In [91]:
!pip install evaluate
!pip install rouge_score



In [92]:
import evaluate

In [93]:
def rouge_scores(predicitions: list, references:list):
    """
    Compute ROUGE scores (ROUGE-1, ROUGE-2, ROUGE-L, ROUGE-Lsum)
    between predicted texts and reference texts using Hugging Face's
    `evaluate` library.

    Args:
        predicitions (list): A list of generated text strings.
        references (list): A list of reference text strings.

    Returns:
        dict: Dictionary with ROUGE scores.
    """
    rouge = evaluate.load("rouge")
    return rouge.compute(predictions=predicitions, references=references)

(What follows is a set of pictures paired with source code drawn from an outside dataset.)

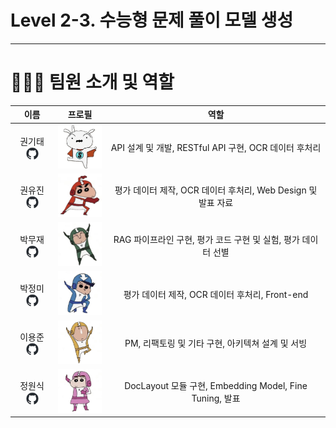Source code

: # Level 2-3. 수능형 문제 풀이 모델 생성

---

# **👨🏻‍💻 팀원 소개 및 역할**

<div align='center'>

|                                                          이름                                                          |                       프로필                       |                             역할                              |
| :--------------------------------------------------------------------------------------------------------------------: | :------------------------------------------------: | :-----------------------------------------------------------: |
| 권기태 [<img src="images/github-mark.png" width="20" style="vertical-align:middle;">](https://github.com/starlike6617) | <img src='images/profile-1.jpeg' width="80"></img> |     API 설계 및 개발, RESTful API 구현, OCR 데이터 후처리     |
|  권유진 [<img src="images/github-mark.png" width="20" style="vertical-align:middle;">](https://github.com/0618yujin)   | <img src='images/profile-2.jpeg' width="80"></img> | 평가 데이터 제작, OCR 데이터 후처리, Web Design 및 발표 자료  |
|    박무재 [<img src="images/github-mark.png" width="20" style="vertical-align:middle;">](https://github.com/Mujae)     | <img src='images/profile-3.jpeg' width="80"></img> | RAG 파이프라인 구현, 평가 코드 구현 및 실험, 평가 데이터 선별 |
|  박정미 [<img src="images/github-mark.png" width="20" style="vertical-align:middle;">](https://github.com/imJeongmi)   | <img src='images/profile-4.jpeg' width="80"></img> |        평가 데이터 제작, OCR 데이터 후처리, Front-end         |
|   이용준 [<img src="images/github-mark.png" width="20" style="vertical-align:middle;">](https://github.com/elwhyjay)   | <img src='images/profile-5.jpeg' width="80"></img> |       PM, 리팩토링 및 기타 구현, 아키텍쳐 설계 및 서빙        |
|  정원식 [<img src="images/github-mark.png" width="20" style="vertical-align:middle;">](https://github.com/wonsjeong)   | <img src='images/profile-6.jpeg' width="80"></img> |    DocLayout 모듈 구현, Embedding Model, Fine Tuning, 발표    |

</div>
<br>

def bleu_scores(predicitions: list, references:list):
    """
    Compute smoothed BLEU scores between predicted texts and reference
    texts using Hugging Face's `evaluate` library. Also expands and
    returns precision values for 1–4 n-grams.

    Args:
        predicitions (list): A list of generated text strings.
        references (list): A list of reference text strings.

    Returns:
        dict: Dictionary containing BLEU score, n-gram precisions,
              brevity penalty, and related statistics.
    """
    bleu = evaluate.load("bleu")
    res = bleu.compute(predictions=predicitions, references=references, smooth=True) # Use smooth=True to avoid reporting score 0 when there is no high-order n-gram overlap (such as 4-grams)
    precision_n_grams_scores = res.pop('precisions')
    for idx, item in enumerate(precision_n_grams_scores):
        res.update({f'precision_{idx+1}_grams': item})
    return res

In [97]:
# prd, ref = ["The cat sat on the mat"], ["The cat is on the mat"]

# prd, ref = ["Hi, the weather is nice today"], ["Hi, can I help you with anything today?"]

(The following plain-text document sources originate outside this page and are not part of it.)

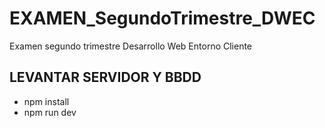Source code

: # EXAMEN_SegundoTrimestre_DWEC
Examen segundo trimestre Desarrollo Web Entorno Cliente

## LEVANTAR SERVIDOR Y BBDD

- npm install
- npm run dev
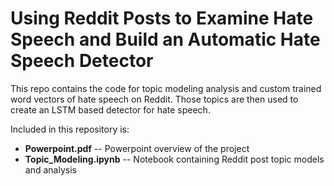 # Using Reddit Posts to Examine Hate Speech and Build an Automatic Hate Speech Detector

This repo contains the code for topic modeling analysis and custom trained word vectors of hate speech on Reddit. Those topics are then used to create an LSTM based detector for hate speech.

Included in this repository is:

* **Powerpoint.pdf** -- Powerpoint overview of the project
* **Topic_Modeling.ipynb** -- Notebook containing Reddit post topic models and analysis
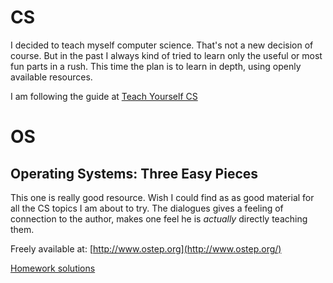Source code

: # CS

I decided to teach myself computer science. That's not a new decision of course. But in the past I always kind of tried to learn only the useful or most fun parts in a rush. This time the plan is to learn in depth, using openly available resources.

I am following the guide at [Teach Yourself CS](https://teachyourselfcs.com/)

# OS

## Operating Systems: Three Easy Pieces

This one is really good resource. Wish I could find as as good material for all the CS topics I am about to try. The dialogues gives a feeling of connection to the author, makes one feel he is _actually_ directly teaching them.

Freely available at: [http://www.ostep.org](http://www.ostep.org/)

[Homework solutions](./os/OSTEP/)
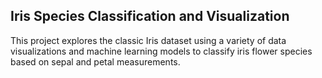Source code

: ## Iris Species Classification and Visualization
This project explores the classic Iris dataset using a variety of data visualizations and machine learning models to classify iris flower species based on sepal and petal measurements.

prd, ref = ["On June 12, 2025, at 2:40 PM, Emily Zhang, Line Operator, observed contaminated gloves during aseptic filling in Grade A Filling Line, Sterile Suite A. The incident was caused by Emily's unawareness of the non-sterile surface touched during setup. The line was stopped, gloves were changed, and vials were quarantined. An incident log was also created."], \
["On June 12, 2025, at 2:40 PM, during aseptic filling in Sterile Suite A, Emily Zhang contaminated her gloves by contacting a non-sterile surface unknowingly. The line was immediately stopped, gloves replaced, affected vials quarantined, and the event logged for review."]

In [98]:
rouge_scores(prd, ref)

{'rouge1': np.float64(0.8333333333333334),
 'rouge2': np.float64(0.6),
 'rougeL': np.float64(0.8333333333333334),
 'rougeLsum': np.float64(0.8333333333333334)}

In [99]:
bleu_scores(prd, ref)

{'bleu': 0.488923022434901,
 'brevity_penalty': 1.0,
 'length_ratio': 1.0,
 'translation_length': 6,
 'reference_length': 6,
 'precision_1_grams': 0.8571428571428571,
 'precision_2_grams': 0.6666666666666666,
 'precision_3_grams': 0.4,
 'precision_4_grams': 0.25}